**WHAT TO PRODUCE:** All records below must be retyped exactly.

Records from a collection
· · · · · · ·

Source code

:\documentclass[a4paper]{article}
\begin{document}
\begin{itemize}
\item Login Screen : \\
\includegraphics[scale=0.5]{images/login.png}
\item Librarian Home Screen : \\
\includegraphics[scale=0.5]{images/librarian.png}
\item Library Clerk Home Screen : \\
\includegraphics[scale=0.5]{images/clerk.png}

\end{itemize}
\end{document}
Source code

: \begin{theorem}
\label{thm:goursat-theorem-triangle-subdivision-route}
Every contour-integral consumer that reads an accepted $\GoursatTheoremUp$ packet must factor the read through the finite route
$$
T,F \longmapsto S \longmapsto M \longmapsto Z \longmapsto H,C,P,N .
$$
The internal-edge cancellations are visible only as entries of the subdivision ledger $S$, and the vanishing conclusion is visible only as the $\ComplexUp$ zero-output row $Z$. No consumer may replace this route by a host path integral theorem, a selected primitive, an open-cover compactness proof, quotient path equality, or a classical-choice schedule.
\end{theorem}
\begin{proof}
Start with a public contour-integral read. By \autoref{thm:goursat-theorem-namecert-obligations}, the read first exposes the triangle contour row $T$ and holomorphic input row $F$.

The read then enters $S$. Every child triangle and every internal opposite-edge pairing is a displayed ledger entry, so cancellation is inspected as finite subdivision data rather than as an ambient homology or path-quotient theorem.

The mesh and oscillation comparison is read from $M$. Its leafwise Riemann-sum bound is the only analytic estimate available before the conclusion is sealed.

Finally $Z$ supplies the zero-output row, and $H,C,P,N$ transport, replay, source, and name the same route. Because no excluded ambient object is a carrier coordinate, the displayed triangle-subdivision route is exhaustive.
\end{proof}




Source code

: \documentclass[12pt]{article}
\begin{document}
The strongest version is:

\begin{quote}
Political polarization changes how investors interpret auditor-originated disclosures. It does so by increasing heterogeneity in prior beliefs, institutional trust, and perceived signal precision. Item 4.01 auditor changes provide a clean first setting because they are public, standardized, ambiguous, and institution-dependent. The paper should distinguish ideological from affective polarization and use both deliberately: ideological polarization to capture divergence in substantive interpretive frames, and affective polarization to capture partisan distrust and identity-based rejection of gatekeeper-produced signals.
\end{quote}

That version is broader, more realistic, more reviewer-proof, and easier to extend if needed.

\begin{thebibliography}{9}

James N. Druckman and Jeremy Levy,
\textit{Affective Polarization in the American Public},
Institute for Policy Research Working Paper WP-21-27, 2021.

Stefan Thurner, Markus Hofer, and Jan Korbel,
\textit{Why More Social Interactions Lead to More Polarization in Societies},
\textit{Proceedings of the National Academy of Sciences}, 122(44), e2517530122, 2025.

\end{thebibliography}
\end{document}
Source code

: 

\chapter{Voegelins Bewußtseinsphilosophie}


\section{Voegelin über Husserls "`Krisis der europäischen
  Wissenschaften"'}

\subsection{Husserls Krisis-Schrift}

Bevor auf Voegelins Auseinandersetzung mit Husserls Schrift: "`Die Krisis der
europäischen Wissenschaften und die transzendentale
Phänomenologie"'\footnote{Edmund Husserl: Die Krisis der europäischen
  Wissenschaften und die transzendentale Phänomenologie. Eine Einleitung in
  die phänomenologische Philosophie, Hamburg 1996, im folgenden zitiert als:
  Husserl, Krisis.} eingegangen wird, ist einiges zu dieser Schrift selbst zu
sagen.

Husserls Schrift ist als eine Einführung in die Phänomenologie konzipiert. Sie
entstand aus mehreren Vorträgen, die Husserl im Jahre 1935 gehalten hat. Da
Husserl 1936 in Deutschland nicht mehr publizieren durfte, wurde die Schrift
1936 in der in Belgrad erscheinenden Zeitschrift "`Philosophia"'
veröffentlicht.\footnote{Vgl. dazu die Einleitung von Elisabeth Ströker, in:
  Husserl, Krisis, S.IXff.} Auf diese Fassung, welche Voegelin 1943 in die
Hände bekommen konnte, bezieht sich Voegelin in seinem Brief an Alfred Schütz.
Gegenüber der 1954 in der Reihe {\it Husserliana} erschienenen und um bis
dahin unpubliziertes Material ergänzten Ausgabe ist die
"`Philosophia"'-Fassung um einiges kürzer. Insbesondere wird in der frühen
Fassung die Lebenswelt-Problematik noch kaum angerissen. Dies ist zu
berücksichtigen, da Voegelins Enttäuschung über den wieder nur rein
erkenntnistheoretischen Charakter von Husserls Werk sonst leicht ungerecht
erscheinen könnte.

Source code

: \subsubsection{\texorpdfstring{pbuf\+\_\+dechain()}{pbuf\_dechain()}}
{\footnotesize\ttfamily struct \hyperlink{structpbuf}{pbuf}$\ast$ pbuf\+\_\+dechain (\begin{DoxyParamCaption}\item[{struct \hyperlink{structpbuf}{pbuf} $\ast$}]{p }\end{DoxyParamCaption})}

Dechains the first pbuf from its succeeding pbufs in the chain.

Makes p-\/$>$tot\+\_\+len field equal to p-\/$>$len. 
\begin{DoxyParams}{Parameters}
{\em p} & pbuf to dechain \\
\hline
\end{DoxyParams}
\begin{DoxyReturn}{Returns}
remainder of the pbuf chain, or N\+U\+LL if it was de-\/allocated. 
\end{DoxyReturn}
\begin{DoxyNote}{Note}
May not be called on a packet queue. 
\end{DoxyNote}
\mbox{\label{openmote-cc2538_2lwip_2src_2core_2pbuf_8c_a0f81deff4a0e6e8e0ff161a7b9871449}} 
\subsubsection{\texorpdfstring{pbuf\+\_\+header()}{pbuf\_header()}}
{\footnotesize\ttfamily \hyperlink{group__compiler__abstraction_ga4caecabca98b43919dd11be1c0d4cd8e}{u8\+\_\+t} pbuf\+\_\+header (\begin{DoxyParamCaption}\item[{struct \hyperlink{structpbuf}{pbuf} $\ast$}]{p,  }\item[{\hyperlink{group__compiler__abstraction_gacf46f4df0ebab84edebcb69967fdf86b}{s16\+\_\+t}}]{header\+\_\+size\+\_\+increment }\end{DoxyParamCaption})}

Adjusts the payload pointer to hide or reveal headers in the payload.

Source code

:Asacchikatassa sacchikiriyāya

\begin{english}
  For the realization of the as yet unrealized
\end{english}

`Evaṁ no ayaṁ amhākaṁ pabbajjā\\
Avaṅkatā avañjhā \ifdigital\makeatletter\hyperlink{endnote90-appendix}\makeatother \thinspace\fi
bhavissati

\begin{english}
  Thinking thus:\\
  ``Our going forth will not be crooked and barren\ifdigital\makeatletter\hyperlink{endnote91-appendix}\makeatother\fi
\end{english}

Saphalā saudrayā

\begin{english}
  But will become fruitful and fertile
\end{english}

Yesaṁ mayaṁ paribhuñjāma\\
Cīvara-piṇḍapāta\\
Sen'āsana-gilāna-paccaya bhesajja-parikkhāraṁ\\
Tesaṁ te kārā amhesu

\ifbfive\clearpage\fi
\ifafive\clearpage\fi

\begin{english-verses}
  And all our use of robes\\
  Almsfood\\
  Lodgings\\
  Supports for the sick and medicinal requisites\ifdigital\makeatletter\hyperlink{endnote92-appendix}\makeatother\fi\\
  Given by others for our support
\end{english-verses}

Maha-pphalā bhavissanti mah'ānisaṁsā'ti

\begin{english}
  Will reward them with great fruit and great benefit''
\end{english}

· · · · · · ·

**WRITTEN REPLY:**
Source code

:\documentclass[a4paper]{article}
\begin{document}
\begin{itemize}
\item Login Screen : \\
\includegraphics[scale=0.5]{images/login.png}
\item Librarian Home Screen : \\
\includegraphics[scale=0.5]{images/librarian.png}
\item Library Clerk Home Screen : \\
\includegraphics[scale=0.5]{images/clerk.png}

\end{itemize}
\end{document}
Source code

: \begin{theorem}
\label{thm:goursat-theorem-triangle-subdivision-route}
Every contour-integral consumer that reads an accepted $\GoursatTheoremUp$ packet must factor the read through the finite route
$$
T,F \longmapsto S \longmapsto M \longmapsto Z \longmapsto H,C,P,N .
$$
The internal-edge cancellations are visible only as entries of the subdivision ledger $S$, and the vanishing conclusion is visible only as the $\ComplexUp$ zero-output row $Z$. No consumer may replace this route by a host path integral theorem, a selected primitive, an open-cover compactness proof, quotient path equality, or a classical-choice schedule.
\end{theorem}
\begin{proof}
Start with a public contour-integral read. By \autoref{thm:goursat-theorem-namecert-obligations}, the read first exposes the triangle contour row $T$ and holomorphic input row $F$.

The read then enters $S$. Every child triangle and every internal opposite-edge pairing is a displayed ledger entry, so cancellation is inspected as finite subdivision data rather than as an ambient homology or path-quotient theorem.

The mesh and oscillation comparison is read from $M$. Its leafwise Riemann-sum bound is the only analytic estimate available before the conclusion is sealed.

Finally $Z$ supplies the zero-output row, and $H,C,P,N$ transport, replay, source, and name the same route. Because no excluded ambient object is a carrier coordinate, the displayed triangle-subdivision route is exhaustive.
\end{proof}




Source code

: \documentclass[12pt]{article}
\begin{document}
The strongest version is:

\begin{quote}
Political polarization changes how investors interpret auditor-originated disclosures. It does so by increasing heterogeneity in prior beliefs, institutional trust, and perceived signal precision. Item 4.01 auditor changes provide a clean first setting because they are public, standardized, ambiguous, and institution-dependent. The paper should distinguish ideological from affective polarization and use both deliberately: ideological polarization to capture divergence in substantive interpretive frames, and affective polarization to capture partisan distrust and identity-based rejection of gatekeeper-produced signals.
\end{quote}

That version is broader, more realistic, more reviewer-proof, and easier to extend if needed.

\begin{thebibliography}{9}

James N. Druckman and Jeremy Levy,
\textit{Affective Polarization in the American Public},
Institute for Policy Research Working Paper WP-21-27, 2021.

Stefan Thurner, Markus Hofer, and Jan Korbel,
\textit{Why More Social Interactions Lead to More Polarization in Societies},
\textit{Proceedings of the National Academy of Sciences}, 122(44), e2517530122, 2025.

\end{thebibliography}
\end{document}
Source code

: 

\chapter{Voegelins Bewußtseinsphilosophie}


\section{Voegelin über Husserls "`Krisis der europäischen
  Wissenschaften"'}

\subsection{Husserls Krisis-Schrift}

Bevor auf Voegelins Auseinandersetzung mit Husserls Schrift: "`Die Krisis der
europäischen Wissenschaften und die transzendentale
Phänomenologie"'\footnote{Edmund Husserl: Die Krisis der europäischen
  Wissenschaften und die transzendentale Phänomenologie. Eine Einleitung in
  die phänomenologische Philosophie, Hamburg 1996, im folgenden zitiert als:
  Husserl, Krisis.} eingegangen wird, ist einiges zu dieser Schrift selbst zu
sagen.

Husserls Schrift ist als eine Einführung in die Phänomenologie konzipiert. Sie
entstand aus mehreren Vorträgen, die Husserl im Jahre 1935 gehalten hat. Da
Husserl 1936 in Deutschland nicht mehr publizieren durfte, wurde die Schrift
1936 in der in Belgrad erscheinenden Zeitschrift "`Philosophia"'
veröffentlicht.\footnote{Vgl. dazu die Einleitung von Elisabeth Ströker, in:
  Husserl, Krisis, S.IXff.} Auf diese Fassung, welche Voegelin 1943 in die
Hände bekommen konnte, bezieht sich Voegelin in seinem Brief an Alfred Schütz.
Gegenüber der 1954 in der Reihe {\it Husserliana} erschienenen und um bis
dahin unpubliziertes Material ergänzten Ausgabe ist die
"`Philosophia"'-Fassung um einiges kürzer. Insbesondere wird in der frühen
Fassung die Lebenswelt-Problematik noch kaum angerissen. Dies ist zu
berücksichtigen, da Voegelins Enttäuschung über den wieder nur rein
erkenntnistheoretischen Charakter von Husserls Werk sonst leicht ungerecht
erscheinen könnte.

Source code

: \subsubsection{\texorpdfstring{pbuf\+\_\+dechain()}{pbuf\_dechain()}}
{\footnotesize\ttfamily struct \hyperlink{structpbuf}{pbuf}$\ast$ pbuf\+\_\+dechain (\begin{DoxyParamCaption}\item[{struct \hyperlink{structpbuf}{pbuf} $\ast$}]{p }\end{DoxyParamCaption})}

Dechains the first pbuf from its succeeding pbufs in the chain.

Makes p-\/$>$tot\+\_\+len field equal to p-\/$>$len. 
\begin{DoxyParams}{Parameters}
{\em p} & pbuf to dechain \\
\hline
\end{DoxyParams}
\begin{DoxyReturn}{Returns}
remainder of the pbuf chain, or N\+U\+LL if it was de-\/allocated. 
\end{DoxyReturn}
\begin{DoxyNote}{Note}
May not be called on a packet queue. 
\end{DoxyNote}
\mbox{\label{openmote-cc2538_2lwip_2src_2core_2pbuf_8c_a0f81deff4a0e6e8e0ff161a7b9871449}} 
\subsubsection{\texorpdfstring{pbuf\+\_\+header()}{pbuf\_header()}}
{\footnotesize\ttfamily \hyperlink{group__compiler__abstraction_ga4caecabca98b43919dd11be1c0d4cd8e}{u8\+\_\+t} pbuf\+\_\+header (\begin{DoxyParamCaption}\item[{struct \hyperlink{structpbuf}{pbuf} $\ast$}]{p,  }\item[{\hyperlink{group__compiler__abstraction_gacf46f4df0ebab84edebcb69967fdf86b}{s16\+\_\+t}}]{header\+\_\+size\+\_\+increment }\end{DoxyParamCaption})}

Adjusts the payload pointer to hide or reveal headers in the payload.

Source code

:Asacchikatassa sacchikiriyāya

\begin{english}
  For the realization of the as yet unrealized
\end{english}

`Evaṁ no ayaṁ amhākaṁ pabbajjā\\
Avaṅkatā avañjhā \ifdigital\makeatletter\hyperlink{endnote90-appendix}\makeatother \thinspace\fi
bhavissati

\begin{english}
  Thinking thus:\\
  ``Our going forth will not be crooked and barren\ifdigital\makeatletter\hyperlink{endnote91-appendix}\makeatother\fi
\end{english}

Saphalā saudrayā

\begin{english}
  But will become fruitful and fertile
\end{english}

Yesaṁ mayaṁ paribhuñjāma\\
Cīvara-piṇḍapāta\\
Sen'āsana-gilāna-paccaya bhesajja-parikkhāraṁ\\
Tesaṁ te kārā amhesu

\ifbfive\clearpage\fi
\ifafive\clearpage\fi

\begin{english-verses}
  And all our use of robes\\
  Almsfood\\
  Lodgings\\
  Supports for the sick and medicinal requisites\ifdigital\makeatletter\hyperlink{endnote92-appendix}\makeatother\fi\\
  Given by others for our support
\end{english-verses}

Maha-pphalā bhavissanti mah'ānisaṁsā'ti

\begin{english}
  Will reward them with great fruit and great benefit''
\end{english}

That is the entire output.